Monday, August 19, 2013

Risqué Sexual Activity Risk Insurance

With the runaway popularity of E.L. James’ Fifty Shades of Grey and almost everyone trying S&M bondage activity like it’s the heyday of the late 1970s London Punk movement, will risqué sexual activity risk insurance soon become an economically viable necessity? 

By: Ringo Bones 

Maybe it was the runaway success of E.L. James’ Fifty Shades of Grey and the weeks it hogged the New York Times’ Bestseller List that makes almost everyone wonder these days of whether S&M Bondage sex had already become mainstream in the bedrooms the world over. Or was it that episode of American Dad having an insurance policy parody of “butt insurance” issued by Darkstar Insurance aimed at accidents in the bedroom that might be the result of rough S&M Bondage sex by inexperienced first-time practitioners. Or are the folks at American Dad just “dadded” the concept and supposed “policy” of the risqué sexual activity risk insurance.

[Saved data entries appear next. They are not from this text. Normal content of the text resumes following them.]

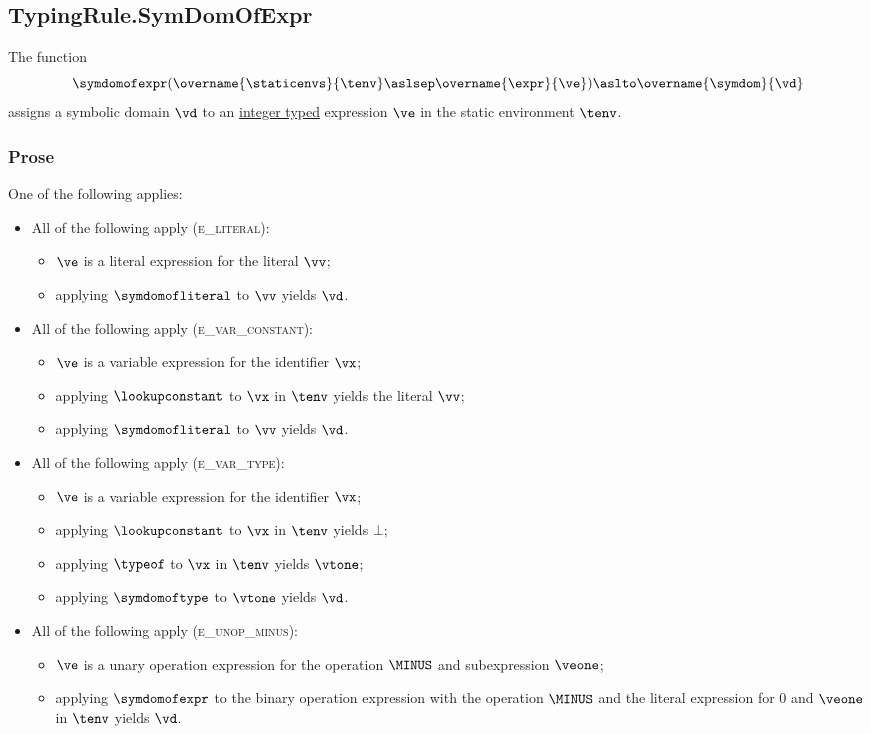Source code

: \subsection{TypingRule.SymDomOfExpr \label{sec:TypingRule.SymDomOfExpr}}
\hypertarget{def-symdomofexpr}{}
The function
\[
\symdomofexpr(
  \overname{\staticenvs}{\tenv} \aslsep
  \overname{\expr}{\ve}
) \aslto
\overname{\symdom}{\vd}
\]
assigns a symbolic domain $\vd$ to an \underline{integer typed} expression $\ve$ in the static environment $\tenv$.

\subsubsection{Prose}
One of the following applies:
\begin{itemize}
  \item All of the following apply (\textsc{e\_literal}):
  \begin{itemize}
    \item $\ve$ is a literal expression for the literal $\vv$;
    \item applying $\symdomofliteral$ to $\vv$ yields $\vd$.
  \end{itemize}

  \item All of the following apply (\textsc{e\_var\_constant}):
  \begin{itemize}
    \item $\ve$ is a variable expression for the identifier $\vx$;
    \item applying $\lookupconstant$ to $\vx$ in $\tenv$ yields the literal $\vv$;
    \item applying $\symdomofliteral$ to $\vv$ yields $\vd$.
  \end{itemize}

  \item All of the following apply (\textsc{e\_var\_type}):
  \begin{itemize}
    \item $\ve$ is a variable expression for the identifier $\vx$;
    \item applying $\lookupconstant$ to $\vx$ in $\tenv$ yields $\bot$;
    \item applying $\typeof$ to $\vx$ in $\tenv$ yields $\vtone$;
    \item applying $\symdomoftype$ to $\vtone$ yields $\vd$.
  \end{itemize}

  \item All of the following apply (\textsc{e\_unop\_minus}):
  \begin{itemize}
    \item $\ve$ is a unary operation expression for the operation $\MINUS$ and subexpression $\veone$;
    \item applying $\symdomofexpr$ to the binary operation expression with the operation $\MINUS$
          and the literal expression for $0$ and $\veone$ in $\tenv$ yields $\vd$.
  \end{itemize}


\end{itemize}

But given the media’s increasingly positive portrayal of “alternative” sexual lifestyles, what’s considered “risqué sexual activity” to folks who grew up during the Great Depression might seem tame by those who grew up during the Reagan administration. 

Unfortunately, sexual activity norms during the time when then US president Ronald Reagan and then US Attorney General Edwin Meese III used millions of dollars of American taxpayers’ money to study the effects of pornography only to find out that it isn’t that harmful and all that they have to show for it is a 1,960-page big blue book that almost nobody reads anymore only makes one wonder the difficulty of formulating an economically viable policy for risqué sexual activity risk insurance – never mind formulating an economically viable coverage scheme. Or what about marketing? 

It seems that risqué sexual activity risk insurance could be marketed as a kind of “specialist coverage” insurance aimed at a very specific market. Unfortunately, the move might hike up premium costs that the average consumer might shy away from it despite of the benefits. The difficulties in marketing and formulating an economically viable policy might be at first difficult, but the potential rewards seems too irresistible to ignore.